UCF STIG Viewer Logo

The Horizon Connection Server must have Origin Checking enabled.


Overview

Finding ID Version Rule ID IA Controls Severity
V-246908 HRZV-7X-000027 SV-246908r790559_rule Medium
Description
RFC 6454 Origin Checking, which protects against cross-site request forging, is enabled by default on the Horizon Connection Server. When an administrator opens the Horizon 7 Console or a user connects to Blast HTML Access, the server checks that the origin URL for the web request matches the configured secure tunnel URL or "localhost". When the Connection Server is load balanced or front-ended by a Unified Access Gateway (UAG) appliance, origin checking will fail. This is commonly resolved by disabling origin checking entirely by specifying "checkOrigin=false" in the "locked.properties" file. This is not the proper solution. Instead, origin checking must be enabled and the load balancer and UAG appliances must be allowlisted via the "balancedHost" and "portalHost.X" settings in "locked.properties", respectively. Origin checking can be disabled by adding the entry "checkOrigin=false" to locked.properties, usually for troubleshooting purposes. The default, "checkOrigin=true" or unspecified configuration must be verified and maintained.
STIG Date
VMware Horizon 7.13 Connection Server Security Technical Implementation Guide 2021-07-30

Details

Check Text ( C-50340r768682_chk )
On the Horizon Connection Server, navigate to "\VMware\VMware View\Server\sslgateway\conf".

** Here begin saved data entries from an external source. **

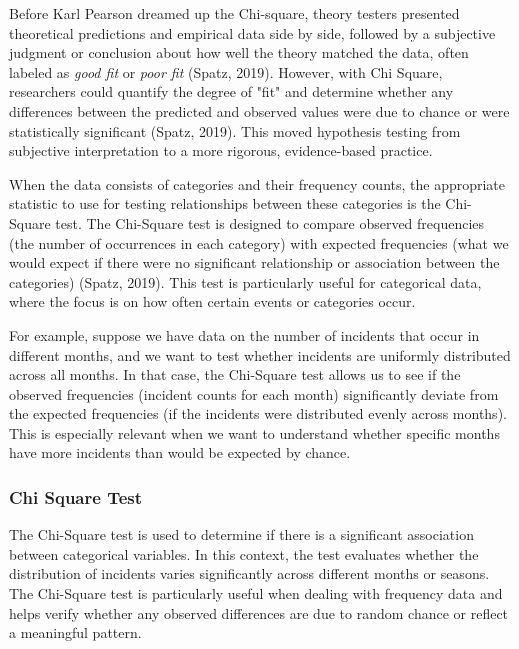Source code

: \documentclass{article}
\begin{document}
Before Karl Pearson dreamed up the Chi-square, theory testers presented theoretical predictions and empirical data side by side, followed by a subjective judgment or conclusion about how well the theory matched the data, often labeled as \textit{good fit} or \textit{poor fit} (Spatz, 2019). However, with Chi Square, researchers could quantify the degree of "fit" and determine whether any differences between the predicted and observed values were due to chance or were statistically significant (Spatz, 2019). This moved hypothesis testing from subjective interpretation to a more rigorous, evidence-based practice.


When the data consists of categories and their frequency counts, the appropriate statistic to use for testing relationships between these categories is the Chi-Square test. The Chi-Square test is designed to compare observed frequencies (the number of occurrences in each category) with expected frequencies (what we would expect if there were no significant relationship or association between the categories) (Spatz, 2019). This test is particularly useful for categorical data, where the focus is on how often certain events or categories occur.

For example, suppose we have data on the number of incidents that occur in different months, and we want to test whether incidents are uniformly distributed across all months. In that case, the Chi-Square test allows us to see if the observed frequencies (incident counts for each month) significantly deviate from the expected frequencies (if the incidents were distributed evenly across months). This is especially relevant when we want to understand whether specific months have more incidents than would be expected by chance.

\subsubsection{Chi Square Test}


The Chi-Square test is used to determine if there is a significant association between categorical variables. In this context, the test evaluates whether the distribution of incidents varies significantly across different months or seasons. The Chi-Square test is particularly useful when dealing with frequency data and helps verify whether any observed differences are due to random chance or reflect a meaningful pattern.
\end{document}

If a file named "locked.properties" does not exist in this path, this is NOT a finding.

Open "locked.properties" in a text editor. Find the "checkOrigin" setting.

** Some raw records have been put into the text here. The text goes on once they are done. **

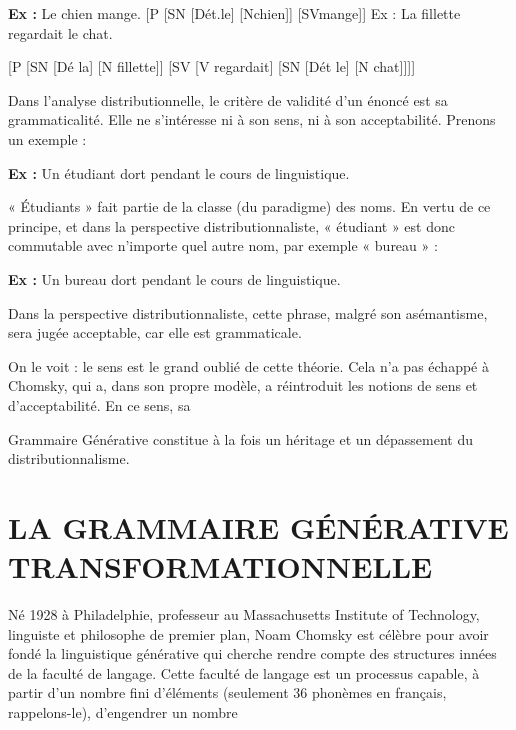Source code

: \noindent\textbf{Ex :} Le chien mange. [P [SN [Dét.le] [Nchien]] [SVmange]] Ex : La fillette regardait le chat.\par

[P [SN [Dé la] [N fillette]] [SV [V regardait] [SN [Dét le] [N chat]]]]\par

Dans l’analyse distributionnelle, le critère de validité d’un énoncé est sa grammaticalité. Elle ne s’intéresse ni à son sens, ni à son acceptabilité. Prenons un exemple :\par

\noindent\textbf{Ex :} Un étudiant dort pendant le cours de linguistique.\par

« Étudiants » fait partie de la classe (du paradigme) des noms. En vertu de ce principe, et dans la perspective distributionnaliste, « étudiant » est donc commutable avec n’importe quel autre nom, par exemple « bureau » :\par

\noindent\textbf{Ex :} Un bureau dort pendant le cours de linguistique.\par

Dans la perspective distributionnaliste, cette phrase, malgré son asémantisme, sera jugée acceptable, car elle est grammaticale.\par

On le voit : le sens est le grand oublié de cette théorie. Cela n’a pas échappé à Chomsky, qui a, dans son propre modèle, a réintroduit les notions de sens et d’acceptabilité. En ce sens, sa\par

Grammaire Générative constitue à la fois un héritage et un dépassement du distributionnalisme.\par

\section{LA GRAMMAIRE GÉNÉRATIVE TRANSFORMATIONNELLE}

Né 1928 à Philadelphie, professeur au Massachusetts Institute of Technology, linguiste et philosophe de premier plan, Noam Chomsky est célèbre pour avoir fondé la linguistique générative qui cherche rendre compte des structures innées de la faculté de langage. Cette faculté de langage est un processus capable, à partir d’un nombre fini d'éléments (seulement 36 phonèmes en français, rappelons-le), d’engendrer un nombre\par

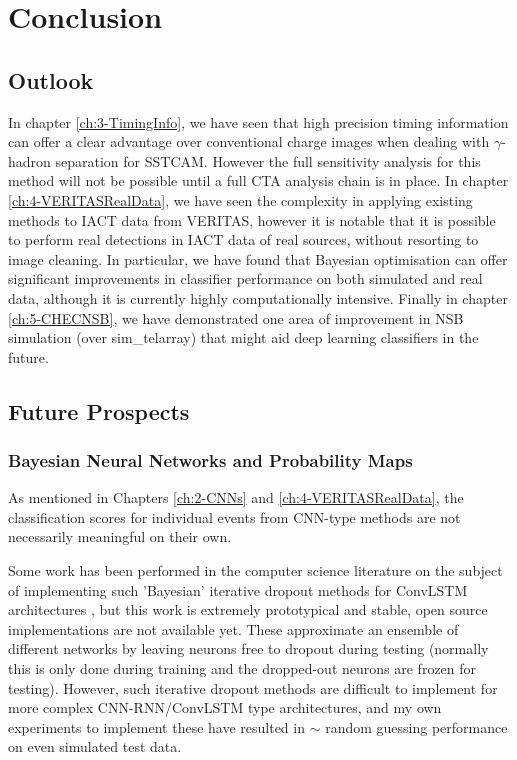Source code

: \chapter{\label{ch6-Conclusions} Conclusion}
\minitoc
\section{Outlook}

In chapter \ref{ch:3-TimingInfo}, we have seen that high precision timing information can offer a clear advantage over conventional charge images when dealing with $\gamma$-hadron separation for SSTCAM. However the full sensitivity analysis for this method will not be possible until a full CTA analysis chain is in place. In chapter \ref{ch:4-VERITASRealData}, we have seen the complexity in applying existing methods to IACT data from VERITAS, however it is notable that it is possible to perform real detections in IACT data of real sources, without resorting to image cleaning. In particular, we have found that Bayesian optimisation can offer significant improvements in classifier performance on both simulated and real data, although it is currently highly computationally intensive. Finally in chapter \ref{ch:5-CHECNSB}, we have demonstrated one area of improvement in NSB simulation (over sim\_telarray) that might aid deep learning classifiers in the future.

\section{Future Prospects}

\subsection{Bayesian Neural Networks and Probability Maps}

As mentioned in Chapters \ref{ch:2-CNNs} and \ref{ch:4-VERITASRealData}, the classification scores for individual events from CNN-type methods are not necessarily meaningful on their own.

Some work has been performed in the computer science literature on the subject of implementing such 'Bayesian' iterative dropout methods for ConvLSTM architectures \cite{bayesconv},  but this work is extremely prototypical and stable, open source implementations are not available yet. These approximate an ensemble of different networks by leaving neurons free to dropout during testing (normally this is only done during training and the dropped-out neurons are frozen for testing). However, such iterative dropout methods are difficult to implement for more complex CNN-RNN/ConvLSTM type architectures, and my own experiments to implement these have resulted in $\sim$ random guessing performance on even simulated test data.

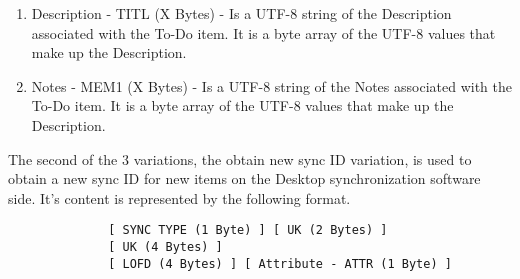 \begin{enumerate}
              \item Description - TITL (X Bytes) - Is a UTF-8 string of the
              Description associated with the To-Do item. It is a byte array of
              the UTF-8 values that make up the Description.

              \item Notes - MEM1 (X Bytes) - Is a UTF-8 string of the Notes
              associated with the To-Do item. It is a byte array of the UTF-8
              values that make up the Description.
            \end{enumerate}

            The second of the 3 variations, the obtain new sync ID variation,
            is used to obtain a new sync ID for new items on the Desktop
            synchronization software side. It's content is represented by the
            following format.

            \begin{verbatim}
              [ SYNC TYPE (1 Byte) ] [ UK (2 Bytes) ]
              [ UK (4 Bytes) ]
              [ LOFD (4 Bytes) ] [ Attribute - ATTR (1 Byte) ]
            \end{verbatim}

If there is no "checkOrigin" setting, this is NOT a finding.

If "checkOrigin" is set to "false", this is a finding.
Fix Text (F-50294r790558_fix)
On the Horizon Connection Server, navigate to "\VMware\VMware View\Server\sslgateway\conf".

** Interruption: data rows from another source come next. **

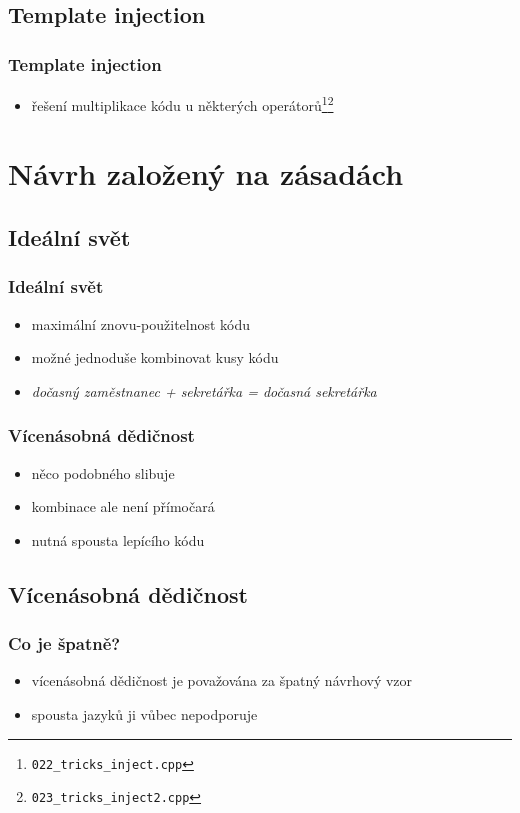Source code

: 	\subsection{Template injection}

	\begin{frame}
		\frametitle{Template injection}
		\begin{itemize}
			\item{řešení multiplikace kódu u některých operátorů\footnote{\texttt{022\_tricks\_inject.cpp}}\footnote{\texttt{023\_tricks\_inject2.cpp}}}
		\end{itemize}
	\end{frame}

	\section{Návrh založený na zásadách}
	\subsection{Ideální svět}

	\begin{frame}
		\frametitle{Ideální svět}
		\begin{itemize}
			\item{maximální znovu-použitelnost kódu}
			\item{možné jednoduše kombinovat kusy kódu}
			\item{\textit{dočasný zaměstnanec + sekretářka = dočasná sekretářka}}
		\end{itemize}
	\end{frame}

	\begin{frame}
		\frametitle{Vícenásobná dědičnost}
		\begin{itemize}
			\item{něco podobného slibuje}
			\item{kombinace ale není přímočará}
			\item{nutná spousta lepícího kódu}
		\end{itemize}
	\end{frame}

	\subsection{Vícenásobná dědičnost}

	\begin{frame}
		\frametitle{Co je špatně?}
		\begin{itemize}
			\item{vícenásobná dědičnost je považována za špatný návrhový vzor}
			\item{spousta jazyků ji vůbec nepodporuje}
		\end{itemize}
	\end{frame}


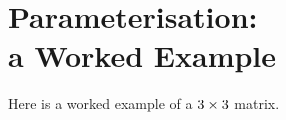 \chapter[Parameterisation: a Worked Example]{Parameterisation:\\a Worked Example}
\label{app:example}

Here is a worked example of a \(3 \times 3\) matrix.
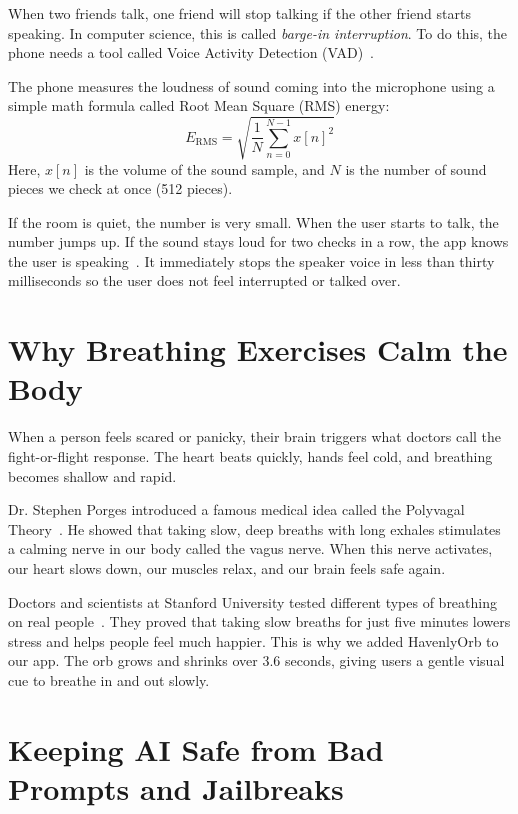 When two friends talk, one friend will stop talking if the other friend starts speaking. In computer science, this is called \textit{barge-in interruption}. To do this, the phone needs a tool called Voice Activity Detection (VAD)~\cite{rabiner2010speech}.

The phone measures the loudness of sound coming into the microphone using a simple math formula called Root Mean Square (RMS) energy:
\begin{equation}
\label{eq:simple_rms}
E_{\text{RMS}} = \sqrt{\frac{1}{N} \sum_{n=0}^{N-1} x[n]^2}
\end{equation}
Here, $x[n]$ is the volume of the sound sample, and $N$ is the number of sound pieces we check at once (512 pieces). 

If the room is quiet, the number is very small. When the user starts to talk, the number jumps up. If the sound stays loud for two checks in a row, the app knows the user is speaking~\cite{johnston2018vad}. It immediately stops the speaker voice in less than thirty milliseconds so the user does not feel interrupted or talked over.

\section{Why Breathing Exercises Calm the Body}
\label{sec:lit_psychometrics}

When a person feels scared or panicky, their brain triggers what doctors call the fight-or-flight response. The heart beats quickly, hands feel cold, and breathing becomes shallow and rapid.

Dr. Stephen Porges introduced a famous medical idea called the Polyvagal Theory~\cite{porges2011polyvagal}. He showed that taking slow, deep breaths with long exhales stimulates a calming nerve in our body called the vagus nerve. When this nerve activates, our heart slows down, our muscles relax, and our brain feels safe again.

Doctors and scientists at Stanford University tested different types of breathing on real people~\cite{balban2023respiration}. They proved that taking slow breaths for just five minutes lowers stress and helps people feel much happier. This is why we added HavenlyOrb to our app. The orb grows and shrinks over 3.6 seconds, giving users a gentle visual cue to breathe in and out slowly.

\section{Keeping AI Safe from Bad Prompts and Jailbreaks}
\label{sec:lit_safety}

Open "locked.properties" in a text editor. Remove the following line:

checkOrigin=false

To allowlist a load balancer in front of the Connection Server, add the following line:

balancedHost=load-balancer-name-here

To allowlist Unified Access Gateway (UAG) gateways, add every address using the following format and pattern:

portalHost.1=access-point-name-1
portalHost.2=access-point-name-2
...

Save and close the file. Restart the "VMware Horizon View Connection Server" service for changes to take effect.